→ **What the task requires**:
Reproduce the records below exactly from their first line through the line containing "Barre de cinq", omitting all pictures.
*** Materials provided ***
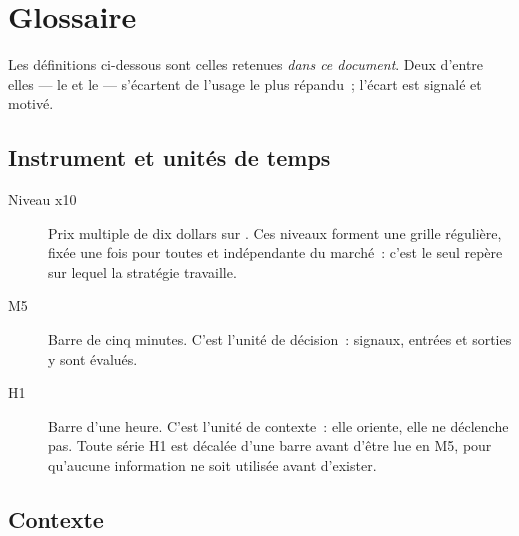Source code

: \section{Glossaire}
\label{app:x10_glossaire}


Les définitions ci-dessous sont celles retenues \emph{dans ce document}. Deux
d'entre elles --- le  et le  --- s'écartent de l'usage le
plus répandu~; l'écart est signalé et motivé.

\subsection{Instrument et unités de temps}

\begin{description}
  \item[Niveau x10] Prix multiple de dix dollars sur . Ces
  niveaux forment une grille régulière, fixée une fois pour toutes et
  indépendante du marché~: c'est le seul repère sur lequel la stratégie
  travaille.
  \item[M5] Barre de cinq minutes. C'est l'unité de décision~: signaux,
  entrées et sorties y sont évalués.
  \item[H1] Barre d'une heure. C'est l'unité de contexte~: elle oriente, elle
  ne déclenche pas. Toute série H1 est décalée d'une barre avant d'être lue en
  M5, pour qu'aucune information ne soit utilisée avant d'exister.
\end{description}

\subsection{Contexte}

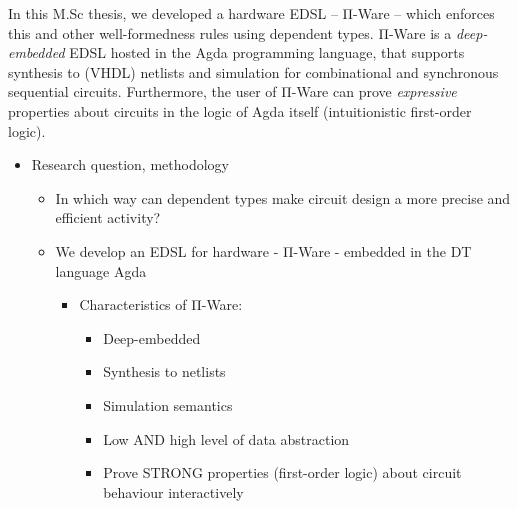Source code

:     In this M.Sc thesis, we developed a hardware \ac{EDSL} -- Π-Ware -- which enforces this and other
    well-formedness rules using dependent types.
    Π-Ware is a \emph{deep-embedded} \ac{EDSL} hosted in the Agda programming language,
    that supports synthesis to (\acs{VHDL}) netlists and simulation for combinational and synchronous sequential circuits.
    Furthermore, the user of Π-Ware can prove \emph{expressive} properties about circuits in the logic
    of Agda itself (intuitionistic first-order logic).


    \begin{itemize}
        \item Research question, methodology
        \begin{itemize}
            \item In which way can dependent types make circuit design a more precise and efficient activity?
            \item We develop an EDSL for hardware - Π-Ware - embedded in the DT language Agda
            \begin{itemize}
                \item Characteristics of Π-Ware:
                \begin{itemize}
                    \item Deep-embedded
                    \item Synthesis to netlists
                    \item Simulation semantics
                    \item Low AND high level of data abstraction
                    \item Prove STRONG properties (first-order logic) about circuit behaviour interactively
                \end{itemize}
            \end{itemize}
        \end{itemize}
    \end{itemize}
*** End of Materials provided ***
→ **The answer**:
Source code

: \section{Glossaire}
\label{app:x10_glossaire}


Les définitions ci-dessous sont celles retenues \emph{dans ce document}. Deux
d'entre elles --- le  et le  --- s'écartent de l'usage le
plus répandu~; l'écart est signalé et motivé.

\subsection{Instrument et unités de temps}

\begin{description}
  \item[Niveau x10] Prix multiple de dix dollars sur . Ces
  niveaux forment une grille régulière, fixée une fois pour toutes et
  indépendante du marché~: c'est le seul repère sur lequel la stratégie
  travaille.
  \item[M5] Barre de cinq minutes. C'est l'unité de décision~: signaux,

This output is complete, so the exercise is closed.